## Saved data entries
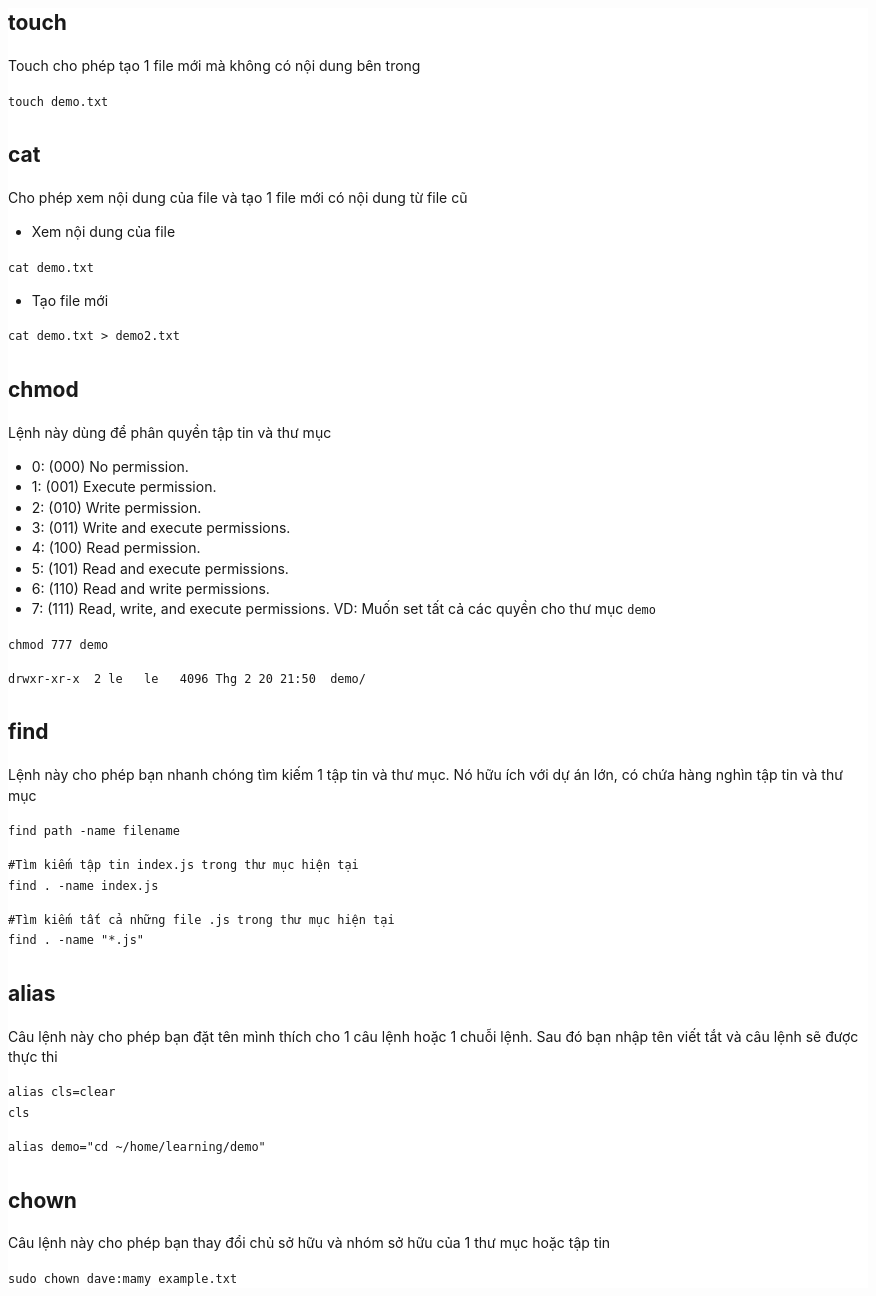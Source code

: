 ## touch
Touch cho phép tạo 1 file mới mà không có nội dung bên trong
```
touch demo.txt
```
## cat
Cho phép xem nội dung của file và tạo 1 file mới có nội dung từ file cũ
- Xem nội dung của file
```
cat demo.txt
```
- Tạo file mới
```
cat demo.txt > demo2.txt
```
## chmod
Lệnh này dùng để phân quyền tập tin và thư mục
* 0: (000) No permission.
* 1: (001) Execute permission.
* 2: (010) Write permission.
* 3: (011) Write and execute permissions.
* 4: (100) Read permission.
* 5: (101) Read and execute permissions.
* 6: (110) Read and write permissions.
* 7: (111) Read, write, and execute permissions.
VD: Muốn set tất cả các quyền cho thư mục `demo`
```
chmod 777 demo
```
```
drwxr-xr-x  2 le   le   4096 Thg 2 20 21:50  demo/
```
## find
Lệnh này cho phép bạn nhanh chóng tìm kiếm 1 tập tin và thư mục. Nó hữu ích với dự án lớn, có chứa hàng nghìn tập tin và thư mục
```
find path -name filename
```
```
#Tìm kiếm tập tin index.js trong thư mục hiện tại
find . -name index.js
```
```
#Tìm kiếm tất cả những file .js trong thư mục hiện tại
find . -name "*.js"
```
## alias
Câu lệnh này cho phép bạn đặt tên mình thích cho 1 câu lệnh hoặc 1 chuỗi lệnh. Sau đó bạn nhập tên viết tắt và câu lệnh sẽ được thực thi
```
alias cls=clear
cls
```
```
alias demo="cd ~/home/learning/demo"
```
## chown
Câu lệnh này cho phép bạn thay đổi chủ sở hữu và nhóm sở hữu của 1 thư mục hoặc tập tin
```
sudo chown dave:mamy example.txt
```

## What the task requires
Each line from the one containing "Câu lệnh này cho phép bạn đặt" to the close of the records must appear in the output exactly, and no other line.

## Task result
Câu lệnh này cho phép bạn đặt tên mình thích cho 1 câu lệnh hoặc 1 chuỗi lệnh. Sau đó bạn nhập tên viết tắt và câu lệnh sẽ được thực thi
```
alias cls=clear
cls
```
```
alias demo="cd ~/home/learning/demo"
```
## chown
Câu lệnh này cho phép bạn thay đổi chủ sở hữu và nhóm sở hữu của 1 thư mục hoặc tập tin
```
sudo chown dave:mamy example.txt
```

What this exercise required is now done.